Jane Urquhart’s Sanctuary Line
McClelland & Stewart, 2010

Liz Crane is an entomologist; she studies insects. Specifically butterflies – monarchs. But, more generally, she takes time to examine what others frequently overlook. As a narrator, therefore, her perspective will not be to every reader’s taste.

She has also suffered a loss recently; her cousin, Mandy, has been killed overseas in Afghanistan in conflict. And this brings Liz back to other losses in her life. Even each page itself seems to hold loss in the generous margins that surround the spare-styled text.

So the reader can’t help but feel a little at sea. Which is appropriate. One of the observations that Liz makes is that it’s easier to find yourself on a map when you are standing at the edge of a lake than it is to find yourself on a particular street in a city which is only represented by a dot on that map.

That’s true of where Liz is standing anyhow. She is now the sole occupant of the family farm  — though she shares it with many ghosts it seems – which is situated on a sandy peninsula which juts out into Lake Erie, a key destination for the migrating monarch butterflies she studies.

Her mother has recently moved out of it to The Golden Field, where she, too, is “staring out the window…trying to puzzle out the riddle of all that was lost”. Against her lake, Liz stands out like her mother’s silhouette is framed by the window.

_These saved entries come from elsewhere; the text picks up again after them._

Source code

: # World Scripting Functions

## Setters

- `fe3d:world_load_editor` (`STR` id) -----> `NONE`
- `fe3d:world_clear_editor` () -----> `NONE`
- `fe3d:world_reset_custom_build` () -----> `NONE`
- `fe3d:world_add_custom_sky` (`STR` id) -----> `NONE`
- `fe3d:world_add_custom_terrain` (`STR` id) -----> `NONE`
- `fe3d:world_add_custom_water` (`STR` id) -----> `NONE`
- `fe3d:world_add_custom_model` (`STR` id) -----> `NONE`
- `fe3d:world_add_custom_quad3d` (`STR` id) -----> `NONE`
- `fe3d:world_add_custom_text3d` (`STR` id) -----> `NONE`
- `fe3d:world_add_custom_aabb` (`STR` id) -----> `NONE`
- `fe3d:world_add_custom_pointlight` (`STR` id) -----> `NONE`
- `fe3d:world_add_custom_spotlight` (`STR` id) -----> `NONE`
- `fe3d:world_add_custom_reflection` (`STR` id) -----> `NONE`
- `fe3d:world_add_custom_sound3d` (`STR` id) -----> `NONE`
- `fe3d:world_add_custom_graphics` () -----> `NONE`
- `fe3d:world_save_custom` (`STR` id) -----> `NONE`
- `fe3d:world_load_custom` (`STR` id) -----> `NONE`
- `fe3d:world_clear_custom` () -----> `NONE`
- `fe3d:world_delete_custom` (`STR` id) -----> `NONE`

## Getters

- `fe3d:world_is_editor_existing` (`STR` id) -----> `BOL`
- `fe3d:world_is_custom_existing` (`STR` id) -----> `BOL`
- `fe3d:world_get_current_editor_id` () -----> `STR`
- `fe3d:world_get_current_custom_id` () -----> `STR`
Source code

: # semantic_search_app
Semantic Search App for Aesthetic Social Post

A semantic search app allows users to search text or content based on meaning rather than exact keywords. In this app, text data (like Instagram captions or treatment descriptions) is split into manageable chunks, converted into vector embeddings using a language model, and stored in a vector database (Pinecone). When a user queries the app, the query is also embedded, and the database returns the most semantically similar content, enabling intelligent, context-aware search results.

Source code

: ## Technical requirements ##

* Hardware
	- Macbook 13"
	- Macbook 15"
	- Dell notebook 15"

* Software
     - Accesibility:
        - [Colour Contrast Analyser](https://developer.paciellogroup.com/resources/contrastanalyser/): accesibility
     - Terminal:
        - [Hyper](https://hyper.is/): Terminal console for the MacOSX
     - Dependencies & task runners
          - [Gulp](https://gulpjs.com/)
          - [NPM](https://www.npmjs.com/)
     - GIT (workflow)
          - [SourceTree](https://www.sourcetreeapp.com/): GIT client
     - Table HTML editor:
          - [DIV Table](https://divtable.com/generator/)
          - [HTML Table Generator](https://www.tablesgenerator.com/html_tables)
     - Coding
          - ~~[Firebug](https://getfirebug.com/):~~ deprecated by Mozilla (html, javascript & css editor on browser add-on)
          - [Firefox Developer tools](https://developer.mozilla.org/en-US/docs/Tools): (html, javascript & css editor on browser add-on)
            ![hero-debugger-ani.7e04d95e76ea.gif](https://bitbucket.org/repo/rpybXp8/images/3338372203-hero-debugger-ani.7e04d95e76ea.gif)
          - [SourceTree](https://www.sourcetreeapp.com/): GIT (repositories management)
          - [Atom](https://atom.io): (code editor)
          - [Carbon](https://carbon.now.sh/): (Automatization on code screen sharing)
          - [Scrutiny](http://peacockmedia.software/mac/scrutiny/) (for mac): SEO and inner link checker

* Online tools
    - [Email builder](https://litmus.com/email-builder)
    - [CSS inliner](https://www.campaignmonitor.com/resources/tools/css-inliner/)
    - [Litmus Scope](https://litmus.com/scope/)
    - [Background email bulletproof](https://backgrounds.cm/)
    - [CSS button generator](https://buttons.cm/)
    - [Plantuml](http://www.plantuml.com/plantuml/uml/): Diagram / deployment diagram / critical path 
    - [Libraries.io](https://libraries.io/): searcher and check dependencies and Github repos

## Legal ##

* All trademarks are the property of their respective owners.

Liz does a lot of staring, a lot of puzzling, and finally comes to the conclusion that it would be better to be her aunt, “who was officially divorced from memory before her death”, a mad woman.

And yet something keeps pulling her back, back to this landscape, back to her memories.

It’s something she can’t explain, something that appears as mystifying as the force which guides the monarchs back to their familiar route, a route that only butterflies four generations ago have actually navigated. And, yet, somehow the map is known by those who have never travelled it.

Tales of the Butler ancestors – both those told about the Butlers in Ireland and early Canadian settlers – echo in the text like the “memories” of the monarch butterflies.

Exchanges that are more concrete – specific conversations and encounters – prove to be as unsatisfying and puzzling as true mysteries.

Science falls short. Memories offer no comfort. But Sanctuary Line – though a quiet, reflective novel – is not a discouraging tale. In those spaces around the text, there is room for the reader to settle into a sort of comfort.

It recalls the importance of the telling, of the kind of comfort – sanctuary, even – that one character finds in books, in stories, in rereading “until it becomes possible to identify certain feelings simply by seeing the shape a remembered paragraph made on a page”.